Latest update December 22nd, 2024 4:10 AM
Jan 28, 2010 Letters
Dear Editor,
Peeping Tom’s column on Monday January 18, 2010, which was published under the caption, “No longer by any means necessary”, is one of the better pieces that appeared under that pseudonym I have read in recent times.
The columnist apparently did some limited research and at least, attempted to give the impression of fairness. However, while my initial reading of the article acknowledged some semblance at objectivity, further reading informed me that there are some issues raised by him, which I deem as being mischievous and, as a consequence, I am not prepared to leave them unchallenged.

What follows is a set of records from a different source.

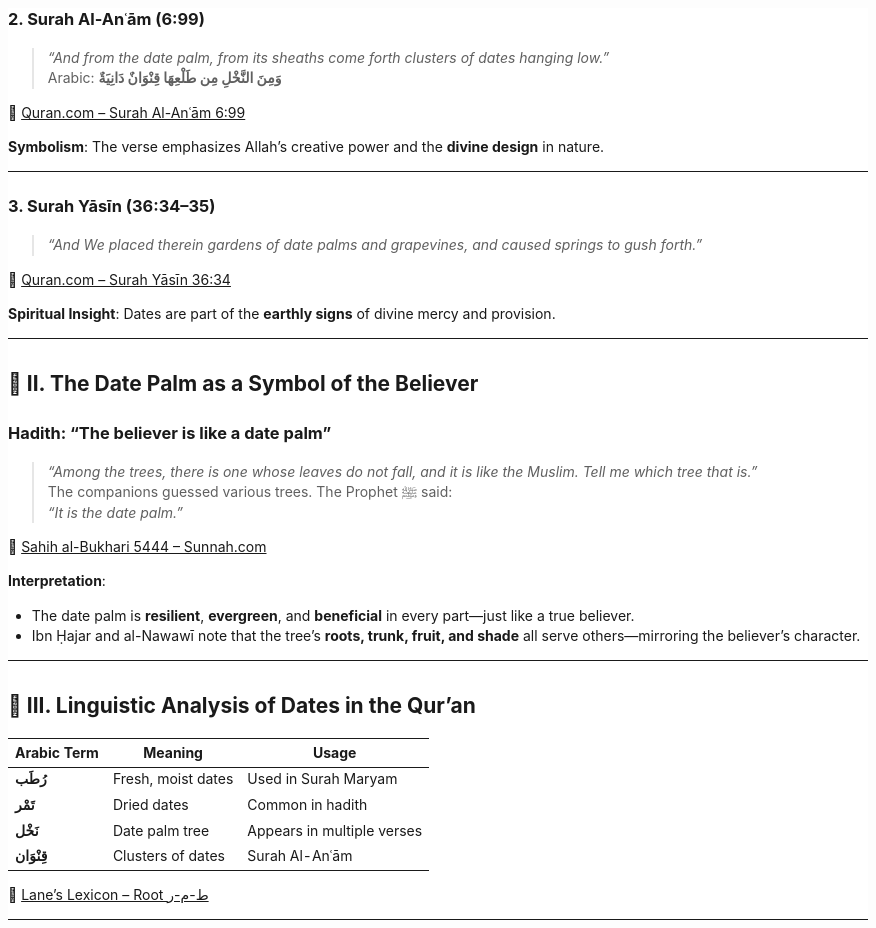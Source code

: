 ### 2. **Surah Al-Anʿām (6:99)**  
> _“And from the date palm, from its sheaths come forth clusters of dates hanging low.”_  
Arabic: **وَمِنَ النَّخْلِ مِن طَلْعِهَا قِنْوَانٌ دَانِيَةٌ**

🔗 [Quran.com – Surah Al-Anʿām 6:99](https://quran.com/6/99)

**Symbolism**: The verse emphasizes Allah’s creative power and the **divine design** in nature.

---

### 3. **Surah Yāsīn (36:34–35)**  
> _“And We placed therein gardens of date palms and grapevines, and caused springs to gush forth.”_

🔗 [Quran.com – Surah Yāsīn 36:34](https://quran.com/36/34)

**Spiritual Insight**: Dates are part of the **earthly signs** of divine mercy and provision.

---

## 🌴 II. The Date Palm as a Symbol of the Believer

### Hadith: “The believer is like a date palm”

> _“Among the trees, there is one whose leaves do not fall, and it is like the Muslim. Tell me which tree that is.”_  
> The companions guessed various trees. The Prophet ﷺ said:  
> _“It is the date palm.”_

🔗 [Sahih al-Bukhari 5444 – Sunnah.com](https://sunnah.com/bukhari:5444)

**Interpretation**:
- The date palm is **resilient**, **evergreen**, and **beneficial** in every part—just like a true believer.
- Ibn Ḥajar and al-Nawawī note that the tree’s **roots, trunk, fruit, and shade** all serve others—mirroring the believer’s character.

---

## 🧠 III. Linguistic Analysis of Dates in the Qur’an

| Arabic Term | Meaning | Usage |
|-------------|---------|-------|
| **رُطَب** | Fresh, moist dates | Used in Surah Maryam |
| **تَمْر** | Dried dates | Common in hadith |
| **نَخْل** | Date palm tree | Appears in multiple verses |
| **قِنْوَان** | Clusters of dates | Surah Al-Anʿām |

🔗 [Lane’s Lexicon – Root ط-م-ر](https://www.tyndalearchive.com/TABS/Lane/)

---
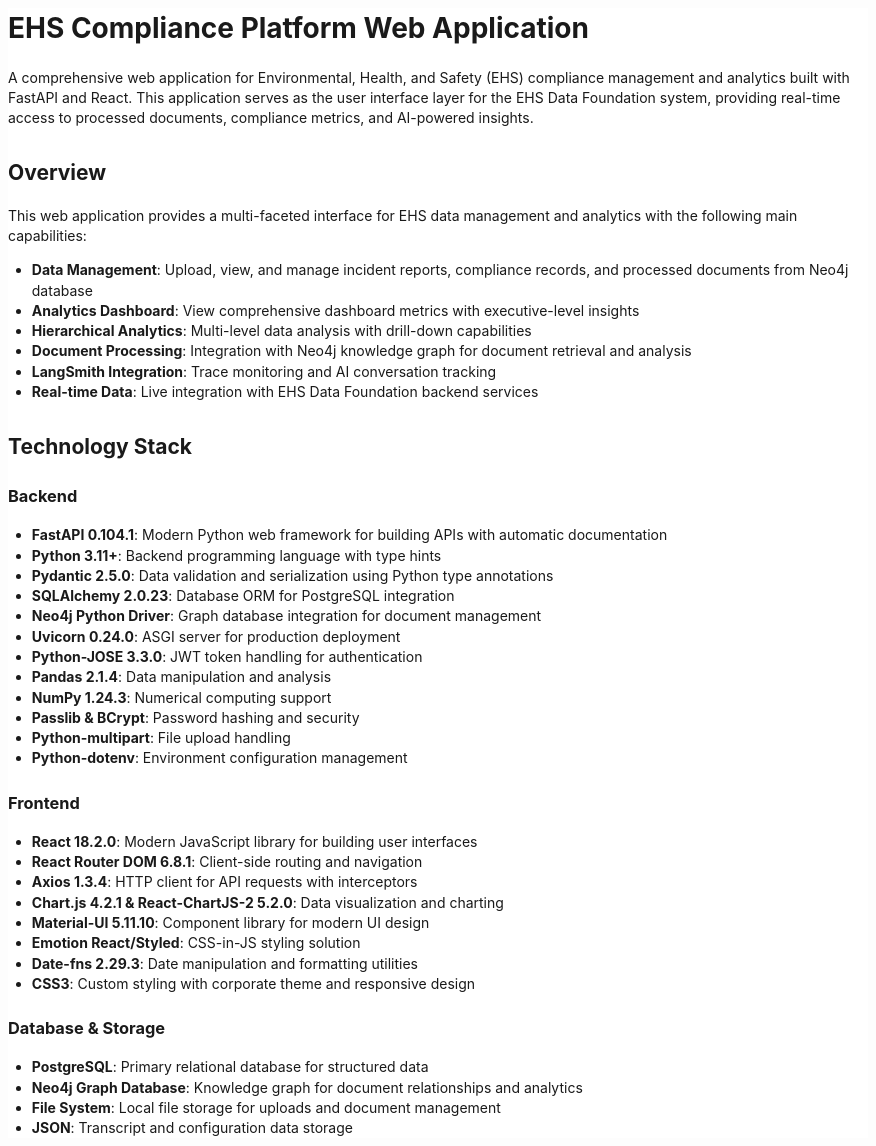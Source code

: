# EHS Compliance Platform Web Application

A comprehensive web application for Environmental, Health, and Safety (EHS) compliance management and analytics built with FastAPI and React. This application serves as the user interface layer for the EHS Data Foundation system, providing real-time access to processed documents, compliance metrics, and AI-powered insights.

## Overview

This web application provides a multi-faceted interface for EHS data management and analytics with the following main capabilities:

- **Data Management**: Upload, view, and manage incident reports, compliance records, and processed documents from Neo4j database
- **Analytics Dashboard**: View comprehensive dashboard metrics with executive-level insights
- **Hierarchical Analytics**: Multi-level data analysis with drill-down capabilities
- **Document Processing**: Integration with Neo4j knowledge graph for document retrieval and analysis
- **LangSmith Integration**: Trace monitoring and AI conversation tracking
- **Real-time Data**: Live integration with EHS Data Foundation backend services

## Technology Stack

### Backend
- **FastAPI 0.104.1**: Modern Python web framework for building APIs with automatic documentation
- **Python 3.11+**: Backend programming language with type hints
- **Pydantic 2.5.0**: Data validation and serialization using Python type annotations
- **SQLAlchemy 2.0.23**: Database ORM for PostgreSQL integration
- **Neo4j Python Driver**: Graph database integration for document management
- **Uvicorn 0.24.0**: ASGI server for production deployment
- **Python-JOSE 3.3.0**: JWT token handling for authentication
- **Pandas 2.1.4**: Data manipulation and analysis
- **NumPy 1.24.3**: Numerical computing support
- **Passlib & BCrypt**: Password hashing and security
- **Python-multipart**: File upload handling
- **Python-dotenv**: Environment configuration management

### Frontend
- **React 18.2.0**: Modern JavaScript library for building user interfaces
- **React Router DOM 6.8.1**: Client-side routing and navigation
- **Axios 1.3.4**: HTTP client for API requests with interceptors
- **Chart.js 4.2.1 & React-ChartJS-2 5.2.0**: Data visualization and charting
- **Material-UI 5.11.10**: Component library for modern UI design
- **Emotion React/Styled**: CSS-in-JS styling solution
- **Date-fns 2.29.3**: Date manipulation and formatting utilities
- **CSS3**: Custom styling with corporate theme and responsive design

### Database & Storage
- **PostgreSQL**: Primary relational database for structured data
- **Neo4j Graph Database**: Knowledge graph for document relationships and analytics
- **File System**: Local file storage for uploads and document management
- **JSON**: Transcript and configuration data storage
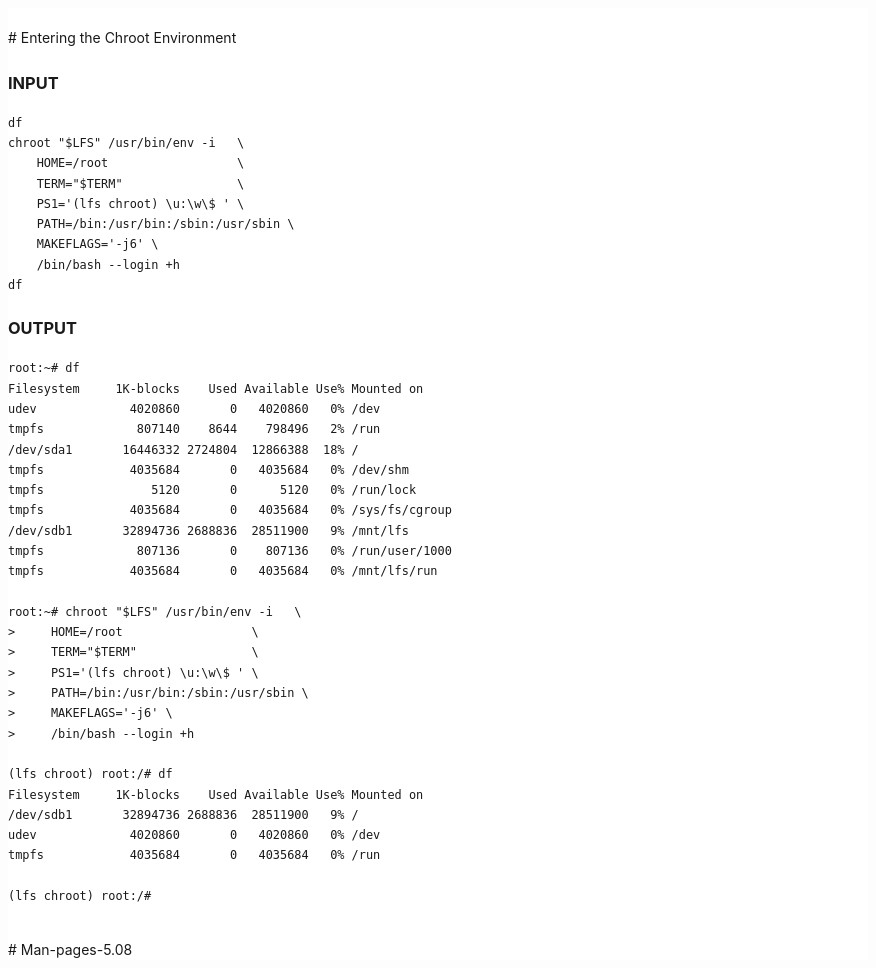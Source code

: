 <br>
# Entering the Chroot Environment

### INPUT
```
df
chroot "$LFS" /usr/bin/env -i   \
    HOME=/root                  \
    TERM="$TERM"                \
    PS1='(lfs chroot) \u:\w\$ ' \
    PATH=/bin:/usr/bin:/sbin:/usr/sbin \
    MAKEFLAGS='-j6' \
    /bin/bash --login +h
df

```

### OUTPUT
```
root:~# df
Filesystem     1K-blocks    Used Available Use% Mounted on
udev             4020860       0   4020860   0% /dev
tmpfs             807140    8644    798496   2% /run
/dev/sda1       16446332 2724804  12866388  18% /
tmpfs            4035684       0   4035684   0% /dev/shm
tmpfs               5120       0      5120   0% /run/lock
tmpfs            4035684       0   4035684   0% /sys/fs/cgroup
/dev/sdb1       32894736 2688836  28511900   9% /mnt/lfs
tmpfs             807136       0    807136   0% /run/user/1000
tmpfs            4035684       0   4035684   0% /mnt/lfs/run

root:~# chroot "$LFS" /usr/bin/env -i   \
>     HOME=/root                  \
>     TERM="$TERM"                \
>     PS1='(lfs chroot) \u:\w\$ ' \
>     PATH=/bin:/usr/bin:/sbin:/usr/sbin \
>     MAKEFLAGS='-j6' \
>     /bin/bash --login +h

(lfs chroot) root:/# df
Filesystem     1K-blocks    Used Available Use% Mounted on
/dev/sdb1       32894736 2688836  28511900   9% /
udev             4020860       0   4020860   0% /dev
tmpfs            4035684       0   4035684   0% /run

(lfs chroot) root:/# 

```

<br>
# Man-pages-5.08
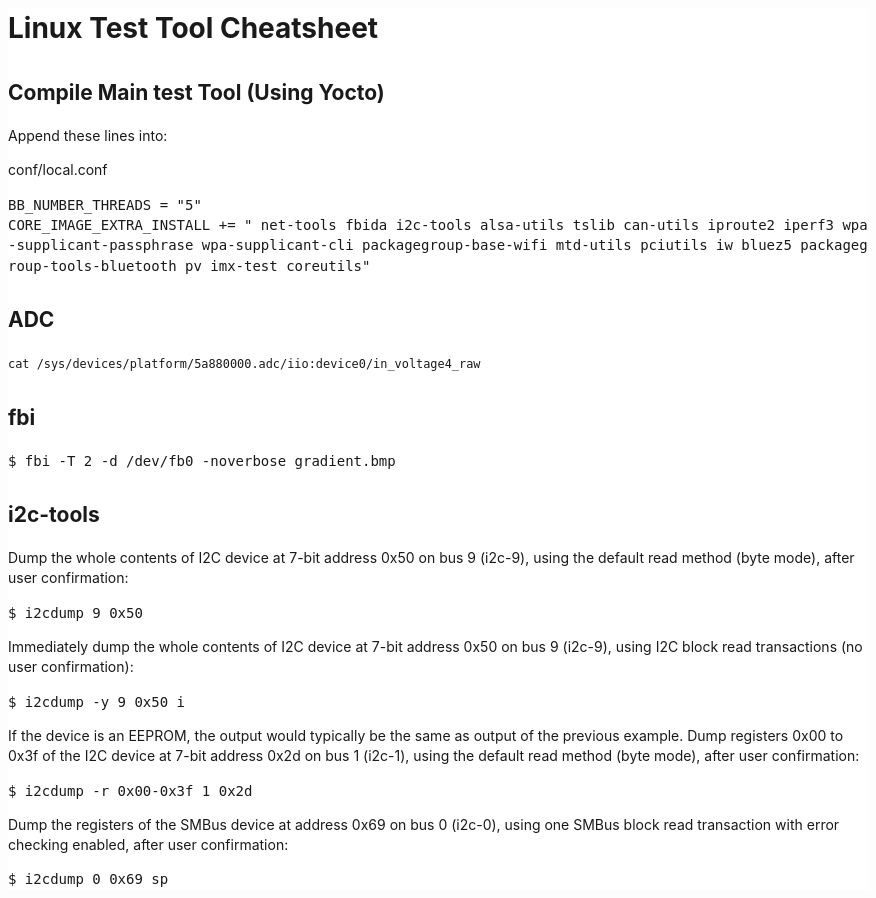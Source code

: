 # Linux Test Tool Cheatsheet

## Compile Main test Tool (Using Yocto)

Append these lines into:

conf/local.conf

<pre>
BB_NUMBER_THREADS = "5"
CORE_IMAGE_EXTRA_INSTALL += " net-tools fbida i2c-tools alsa-utils tslib can-utils iproute2 iperf3 wpa-supplicant-passphrase wpa-supplicant-cli packagegroup-base-wifi mtd-utils pciutils iw bluez5 packagegroup-tools-bluetooth pv imx-test coreutils"
</pre>

## ADC

```
cat /sys/devices/platform/5a880000.adc/iio:device0/in_voltage4_raw
```


## fbi

<pre>
$ fbi -T 2 -d /dev/fb0 -noverbose gradient.bmp
</pre>

## i2c-tools

Dump the whole contents of I2C device at 7-bit address 0x50 on bus 9 (i2c-9), using the default read method (byte mode), after user confirmation:  
<pre>
$ i2cdump 9 0x50 
</pre>
Immediately dump the whole contents of I2C device at 7-bit address 0x50 on bus 9 (i2c-9), using I2C block read transactions (no user confirmation):  
<pre>
$ i2cdump -y 9 0x50 i 
</pre>
If the device is an EEPROM, the output would typically be the same as output of the previous example. Dump registers 0x00 to 0x3f of the I2C device at 7-bit address 0x2d on bus 1 (i2c-1), using the default read method (byte mode), after user confirmation:  
<pre>
$ i2cdump -r 0x00-0x3f 1 0x2d 
</pre>
Dump the registers of the SMBus device at address 0x69 on bus 0 (i2c-0), using one SMBus block read transaction with error checking enabled, after user confirmation:  
<pre>
$ i2cdump 0 0x69 sp
</pre>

In the opening paragraph of his column in the issue referred to, Peeping Tom sought to trivialize the Working People’s Alliance (WPA) and the defenders of Walter Rodney.
He wrote, “All you need to do to bring the WPA defenders out of the wood work is to criticise, however slight, Walter Rodney.
The late leader of the WPA has his own intellectual guardians who brook no possibility that he was not fallible”. If the Peeper had really done an in-depth study of the WPA he would have been aware of the fallacy of this argument, which is far removed from the truth.
For the benefit of readers I wish to state unambiguously, that the historic position of the WPA has always been that neither the WPA nor its leaders, dead or alive, are immune from criticisms. It is in that context that the Executive has remained silent in the face of the numerous criticisms, in spite of the internal chastisement from its members that it has failed to defend vigourously the party and Rodney.
While making that position very clear, I wish also to make very clear that the party and its members, wherever they are located, reserve to themselves the right to expose the Annan Boodrams of this world who seek to disregard truth and attempt vainly to rewrite history by their dissemination of vicious, vindictive, spiteful and poisonous garbage which are intended to discredit Walter Rodney and diminish the roles that both Rodney and the WPA played in the anti-dictatorial struggle in Guyana.
If the Peeper is at all suggesting that Boodram’s bile against Walter Rodney and the WPA fall under what he called “slight” criticism then the objectivity of his column is called into question.
I do not share the Peeper’s contention that after the assassination of Rodney there was an immediate “capitulation” by the WPA. At best, this is a misinformed view and at worst, it is a deliberate act of revisionism of history, which this same Peeper alluded to and condemned in the second paragraph of his column.
The Peeper should explain what he meant when he stated that “Peoples Power, after Roopnarine’s funeral oration, took on a different connation”. He has an obligation to expand on this important point and not leave readers to speculate at what he meant.
My next concern surrounds the Peeper’s position that violence has no place in the present political situation in the country. I sincerely hope that he is right in this regard. But I believe that his arguments against the use of violence by Guyanese against the Jagdeo government are intended primarily as deterrents.
I hold firmly to the view that in the present state of affairs in Guyana it will be short sighted for the opposition forces and the masses to contemplate a struggle, which is intended to alter the status quo, taking place successfully through dialogue. This is unlikely given the rise of the drug empire and its power in the state and its relationship to high officials in the government and the ruling party. This new equation has forever changed the political engagement in the country. It is no longer a simple contest of choosing between political parties, as in earlier times.
All of the players in the Guyanese political landscape are fully aware of this new reality and its known negative impact on the country. But some in the political opposition, either out of fear or, and this cannot be disregarded, out of a silent and presumed unknown association with the drug lords and phantom killers, are reluctant to factor it into their public politics.
I hold the view that people should at all times be encouraged to develop their capacity to wage forms of struggle that are necessary to win and secure their freedom.
Their failure to develop this kind of political culture only benefits dictators and would be dictators.
Finally, I believe Peeping Tom is in for a rude awaking.
He will be surprised at the sympathy and support the nation will receive regionally and internationally, if unity is developed and people are forced to resort to the use of violence as the means through which the drug barons and their political allies control of the state will be ended.